Collection entries
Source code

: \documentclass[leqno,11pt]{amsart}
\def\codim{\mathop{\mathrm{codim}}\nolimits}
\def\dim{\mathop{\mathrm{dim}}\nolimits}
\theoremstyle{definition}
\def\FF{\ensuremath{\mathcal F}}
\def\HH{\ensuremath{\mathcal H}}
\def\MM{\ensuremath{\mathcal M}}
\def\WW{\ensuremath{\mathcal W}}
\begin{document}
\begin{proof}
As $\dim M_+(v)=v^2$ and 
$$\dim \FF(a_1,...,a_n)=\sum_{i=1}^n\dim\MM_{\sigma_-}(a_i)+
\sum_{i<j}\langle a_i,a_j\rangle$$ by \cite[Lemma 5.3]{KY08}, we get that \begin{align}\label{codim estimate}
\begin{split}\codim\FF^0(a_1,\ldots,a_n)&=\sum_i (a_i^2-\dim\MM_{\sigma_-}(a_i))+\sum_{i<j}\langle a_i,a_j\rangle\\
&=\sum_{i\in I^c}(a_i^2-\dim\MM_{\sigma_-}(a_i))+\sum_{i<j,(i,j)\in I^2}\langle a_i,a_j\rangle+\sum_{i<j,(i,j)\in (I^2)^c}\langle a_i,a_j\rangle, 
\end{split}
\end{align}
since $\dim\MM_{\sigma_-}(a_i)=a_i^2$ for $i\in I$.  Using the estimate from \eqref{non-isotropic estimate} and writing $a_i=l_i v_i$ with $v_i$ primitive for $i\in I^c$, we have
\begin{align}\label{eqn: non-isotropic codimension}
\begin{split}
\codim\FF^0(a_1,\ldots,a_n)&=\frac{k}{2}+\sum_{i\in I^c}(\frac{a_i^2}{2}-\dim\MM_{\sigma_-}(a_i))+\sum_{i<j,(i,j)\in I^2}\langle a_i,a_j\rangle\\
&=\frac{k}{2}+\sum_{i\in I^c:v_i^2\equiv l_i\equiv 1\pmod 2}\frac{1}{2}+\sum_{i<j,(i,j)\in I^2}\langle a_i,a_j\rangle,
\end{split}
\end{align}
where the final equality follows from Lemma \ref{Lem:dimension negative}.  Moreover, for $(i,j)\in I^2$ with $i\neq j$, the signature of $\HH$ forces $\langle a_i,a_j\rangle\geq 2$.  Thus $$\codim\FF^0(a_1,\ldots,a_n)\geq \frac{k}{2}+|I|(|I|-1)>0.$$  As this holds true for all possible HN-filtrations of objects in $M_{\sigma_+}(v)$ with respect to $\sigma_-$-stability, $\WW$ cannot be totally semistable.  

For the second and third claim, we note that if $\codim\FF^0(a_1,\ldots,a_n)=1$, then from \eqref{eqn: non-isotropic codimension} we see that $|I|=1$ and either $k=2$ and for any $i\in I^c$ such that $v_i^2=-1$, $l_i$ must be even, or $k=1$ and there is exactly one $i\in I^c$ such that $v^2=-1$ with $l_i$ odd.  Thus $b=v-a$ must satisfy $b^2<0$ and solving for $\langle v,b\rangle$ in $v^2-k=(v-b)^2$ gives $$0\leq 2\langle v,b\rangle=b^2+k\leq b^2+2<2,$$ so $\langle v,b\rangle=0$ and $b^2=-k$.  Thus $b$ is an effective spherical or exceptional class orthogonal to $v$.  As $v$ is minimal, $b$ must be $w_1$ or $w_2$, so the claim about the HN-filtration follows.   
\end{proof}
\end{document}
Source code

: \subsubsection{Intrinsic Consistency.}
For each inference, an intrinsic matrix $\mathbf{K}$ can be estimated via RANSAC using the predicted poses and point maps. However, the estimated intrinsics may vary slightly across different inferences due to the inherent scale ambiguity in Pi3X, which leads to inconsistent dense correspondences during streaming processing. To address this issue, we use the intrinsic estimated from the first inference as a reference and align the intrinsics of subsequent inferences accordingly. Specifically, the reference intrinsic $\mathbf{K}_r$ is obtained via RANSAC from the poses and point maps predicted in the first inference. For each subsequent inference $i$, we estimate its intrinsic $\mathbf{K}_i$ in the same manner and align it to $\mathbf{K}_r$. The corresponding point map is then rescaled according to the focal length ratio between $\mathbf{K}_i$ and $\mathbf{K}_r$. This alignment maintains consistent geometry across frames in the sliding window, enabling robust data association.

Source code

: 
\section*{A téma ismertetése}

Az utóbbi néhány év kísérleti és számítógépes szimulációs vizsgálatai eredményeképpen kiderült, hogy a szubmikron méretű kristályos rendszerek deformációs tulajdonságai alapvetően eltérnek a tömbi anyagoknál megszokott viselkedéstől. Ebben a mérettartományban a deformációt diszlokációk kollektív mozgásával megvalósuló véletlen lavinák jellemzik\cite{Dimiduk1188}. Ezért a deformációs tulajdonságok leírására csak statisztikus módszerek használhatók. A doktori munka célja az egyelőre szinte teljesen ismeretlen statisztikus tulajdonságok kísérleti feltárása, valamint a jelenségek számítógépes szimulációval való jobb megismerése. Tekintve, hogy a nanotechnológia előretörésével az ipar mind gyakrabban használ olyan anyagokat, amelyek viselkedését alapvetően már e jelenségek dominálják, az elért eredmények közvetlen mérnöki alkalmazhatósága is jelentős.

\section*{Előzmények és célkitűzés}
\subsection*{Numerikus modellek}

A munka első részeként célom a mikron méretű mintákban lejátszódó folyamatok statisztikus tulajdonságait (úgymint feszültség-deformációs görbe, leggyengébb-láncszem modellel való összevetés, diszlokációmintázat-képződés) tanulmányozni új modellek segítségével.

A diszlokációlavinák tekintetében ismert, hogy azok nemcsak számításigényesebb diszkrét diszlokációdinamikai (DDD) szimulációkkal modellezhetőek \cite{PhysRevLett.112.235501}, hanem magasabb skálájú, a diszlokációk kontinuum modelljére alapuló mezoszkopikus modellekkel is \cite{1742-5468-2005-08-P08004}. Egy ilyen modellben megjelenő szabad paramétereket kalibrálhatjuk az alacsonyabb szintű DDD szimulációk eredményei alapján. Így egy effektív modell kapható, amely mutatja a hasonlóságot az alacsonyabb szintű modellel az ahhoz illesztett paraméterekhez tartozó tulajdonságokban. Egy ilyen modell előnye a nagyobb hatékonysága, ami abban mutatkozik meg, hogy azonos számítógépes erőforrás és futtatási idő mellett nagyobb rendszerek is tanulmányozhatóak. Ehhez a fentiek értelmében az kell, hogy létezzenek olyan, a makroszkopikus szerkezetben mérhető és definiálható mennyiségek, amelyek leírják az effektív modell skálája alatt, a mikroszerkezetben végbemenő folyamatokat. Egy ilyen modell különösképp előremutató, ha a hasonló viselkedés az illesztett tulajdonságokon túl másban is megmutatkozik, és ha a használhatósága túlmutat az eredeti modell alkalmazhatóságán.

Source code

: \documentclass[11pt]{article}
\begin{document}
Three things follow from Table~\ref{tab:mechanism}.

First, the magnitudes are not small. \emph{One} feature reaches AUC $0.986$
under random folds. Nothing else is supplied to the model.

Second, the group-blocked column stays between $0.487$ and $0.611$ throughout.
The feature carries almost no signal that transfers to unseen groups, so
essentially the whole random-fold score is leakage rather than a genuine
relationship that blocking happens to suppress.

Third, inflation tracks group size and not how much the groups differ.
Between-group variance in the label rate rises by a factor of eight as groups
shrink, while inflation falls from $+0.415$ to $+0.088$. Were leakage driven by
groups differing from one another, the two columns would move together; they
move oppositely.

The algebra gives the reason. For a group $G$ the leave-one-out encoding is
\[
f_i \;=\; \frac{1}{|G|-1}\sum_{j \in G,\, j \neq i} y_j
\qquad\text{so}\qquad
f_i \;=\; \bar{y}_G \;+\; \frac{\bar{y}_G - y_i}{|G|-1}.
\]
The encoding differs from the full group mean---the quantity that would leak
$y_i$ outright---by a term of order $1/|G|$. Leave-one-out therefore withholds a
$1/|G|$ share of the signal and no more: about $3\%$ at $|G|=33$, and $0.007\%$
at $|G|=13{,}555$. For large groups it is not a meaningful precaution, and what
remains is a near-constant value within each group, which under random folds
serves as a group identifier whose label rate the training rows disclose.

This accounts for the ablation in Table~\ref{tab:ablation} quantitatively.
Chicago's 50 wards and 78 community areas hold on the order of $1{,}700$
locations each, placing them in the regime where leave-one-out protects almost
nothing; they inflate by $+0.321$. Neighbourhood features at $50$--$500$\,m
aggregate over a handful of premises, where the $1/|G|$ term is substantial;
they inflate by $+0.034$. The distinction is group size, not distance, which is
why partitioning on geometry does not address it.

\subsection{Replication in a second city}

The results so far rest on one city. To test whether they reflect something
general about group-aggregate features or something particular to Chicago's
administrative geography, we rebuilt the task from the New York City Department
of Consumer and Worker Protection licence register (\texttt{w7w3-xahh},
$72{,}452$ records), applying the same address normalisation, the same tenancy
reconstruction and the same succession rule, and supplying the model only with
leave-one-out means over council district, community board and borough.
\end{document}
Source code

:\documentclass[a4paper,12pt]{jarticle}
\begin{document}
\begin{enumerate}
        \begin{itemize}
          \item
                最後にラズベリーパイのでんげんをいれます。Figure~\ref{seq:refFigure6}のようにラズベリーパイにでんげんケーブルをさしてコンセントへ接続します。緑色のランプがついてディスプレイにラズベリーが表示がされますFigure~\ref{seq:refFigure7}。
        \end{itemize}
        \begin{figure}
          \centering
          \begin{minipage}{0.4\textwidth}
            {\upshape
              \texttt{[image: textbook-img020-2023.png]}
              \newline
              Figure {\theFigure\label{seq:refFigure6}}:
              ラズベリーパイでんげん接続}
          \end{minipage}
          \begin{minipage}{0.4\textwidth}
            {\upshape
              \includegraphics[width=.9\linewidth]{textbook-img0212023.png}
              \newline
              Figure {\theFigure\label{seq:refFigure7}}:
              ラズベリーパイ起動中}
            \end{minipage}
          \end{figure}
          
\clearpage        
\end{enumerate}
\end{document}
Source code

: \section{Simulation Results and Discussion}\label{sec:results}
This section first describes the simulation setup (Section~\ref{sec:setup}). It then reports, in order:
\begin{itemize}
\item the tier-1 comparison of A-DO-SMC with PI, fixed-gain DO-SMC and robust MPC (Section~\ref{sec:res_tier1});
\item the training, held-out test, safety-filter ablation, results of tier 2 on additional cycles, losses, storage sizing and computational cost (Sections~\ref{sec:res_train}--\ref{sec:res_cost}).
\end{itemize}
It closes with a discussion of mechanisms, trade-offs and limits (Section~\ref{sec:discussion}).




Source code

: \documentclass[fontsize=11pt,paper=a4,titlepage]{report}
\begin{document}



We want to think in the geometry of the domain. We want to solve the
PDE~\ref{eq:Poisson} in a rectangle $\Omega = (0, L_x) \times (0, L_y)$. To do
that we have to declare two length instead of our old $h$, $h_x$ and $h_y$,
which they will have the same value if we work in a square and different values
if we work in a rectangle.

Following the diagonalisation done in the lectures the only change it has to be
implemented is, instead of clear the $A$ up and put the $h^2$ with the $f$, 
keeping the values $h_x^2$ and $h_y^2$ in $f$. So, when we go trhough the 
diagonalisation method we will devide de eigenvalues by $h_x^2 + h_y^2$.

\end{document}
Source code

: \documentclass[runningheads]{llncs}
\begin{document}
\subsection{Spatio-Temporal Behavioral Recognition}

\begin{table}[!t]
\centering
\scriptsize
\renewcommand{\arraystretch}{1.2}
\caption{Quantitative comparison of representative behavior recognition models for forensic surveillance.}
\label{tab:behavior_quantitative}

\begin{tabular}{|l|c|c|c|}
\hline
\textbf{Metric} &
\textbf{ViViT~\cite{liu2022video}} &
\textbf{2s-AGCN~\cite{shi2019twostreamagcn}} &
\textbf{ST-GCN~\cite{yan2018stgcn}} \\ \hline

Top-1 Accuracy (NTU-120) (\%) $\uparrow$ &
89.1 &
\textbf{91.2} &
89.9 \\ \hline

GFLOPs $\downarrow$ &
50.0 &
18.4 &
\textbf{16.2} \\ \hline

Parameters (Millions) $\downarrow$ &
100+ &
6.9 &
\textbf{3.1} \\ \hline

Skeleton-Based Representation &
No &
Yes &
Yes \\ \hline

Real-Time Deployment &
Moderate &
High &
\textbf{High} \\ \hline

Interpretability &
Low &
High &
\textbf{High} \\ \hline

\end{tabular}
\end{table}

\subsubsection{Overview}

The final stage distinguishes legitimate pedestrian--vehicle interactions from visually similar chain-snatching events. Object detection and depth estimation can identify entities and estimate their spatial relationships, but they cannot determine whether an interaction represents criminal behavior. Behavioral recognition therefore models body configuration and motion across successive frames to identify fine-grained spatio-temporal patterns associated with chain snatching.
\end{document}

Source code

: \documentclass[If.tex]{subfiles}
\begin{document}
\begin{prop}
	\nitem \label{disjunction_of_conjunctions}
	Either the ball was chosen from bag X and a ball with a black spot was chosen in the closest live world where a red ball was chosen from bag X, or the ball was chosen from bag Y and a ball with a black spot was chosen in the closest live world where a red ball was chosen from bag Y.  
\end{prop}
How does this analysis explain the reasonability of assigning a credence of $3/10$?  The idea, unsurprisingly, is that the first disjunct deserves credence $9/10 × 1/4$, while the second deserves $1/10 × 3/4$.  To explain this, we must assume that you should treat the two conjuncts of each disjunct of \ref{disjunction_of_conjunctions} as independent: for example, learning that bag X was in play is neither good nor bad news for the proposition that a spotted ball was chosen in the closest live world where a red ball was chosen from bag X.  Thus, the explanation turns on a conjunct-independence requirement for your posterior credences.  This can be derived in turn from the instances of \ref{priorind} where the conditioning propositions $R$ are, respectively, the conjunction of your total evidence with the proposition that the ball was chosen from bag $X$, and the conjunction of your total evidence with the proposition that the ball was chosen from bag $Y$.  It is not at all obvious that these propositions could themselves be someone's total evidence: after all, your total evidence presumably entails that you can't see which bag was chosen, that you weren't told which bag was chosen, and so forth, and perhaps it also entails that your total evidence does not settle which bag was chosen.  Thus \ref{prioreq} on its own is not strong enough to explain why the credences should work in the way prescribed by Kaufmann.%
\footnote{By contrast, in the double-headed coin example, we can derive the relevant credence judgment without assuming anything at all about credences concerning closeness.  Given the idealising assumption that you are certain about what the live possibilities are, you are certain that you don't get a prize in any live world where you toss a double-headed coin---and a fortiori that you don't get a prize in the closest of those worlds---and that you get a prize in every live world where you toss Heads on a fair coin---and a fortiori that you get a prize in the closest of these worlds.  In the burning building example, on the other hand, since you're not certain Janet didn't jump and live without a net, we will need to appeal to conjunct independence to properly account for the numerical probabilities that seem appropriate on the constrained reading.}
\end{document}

Directions:
Set down only the lines above that fall between the line holding "It closes with" and the line holding "We want to think", inclusive, keeping each exact.

Response box:
It closes with a discussion of mechanisms, trade-offs and limits (Section~\ref{sec:discussion}).




Source code

: \documentclass[fontsize=11pt,paper=a4,titlepage]{report}
\begin{document}



We want to think in the geometry of the domain. We want to solve the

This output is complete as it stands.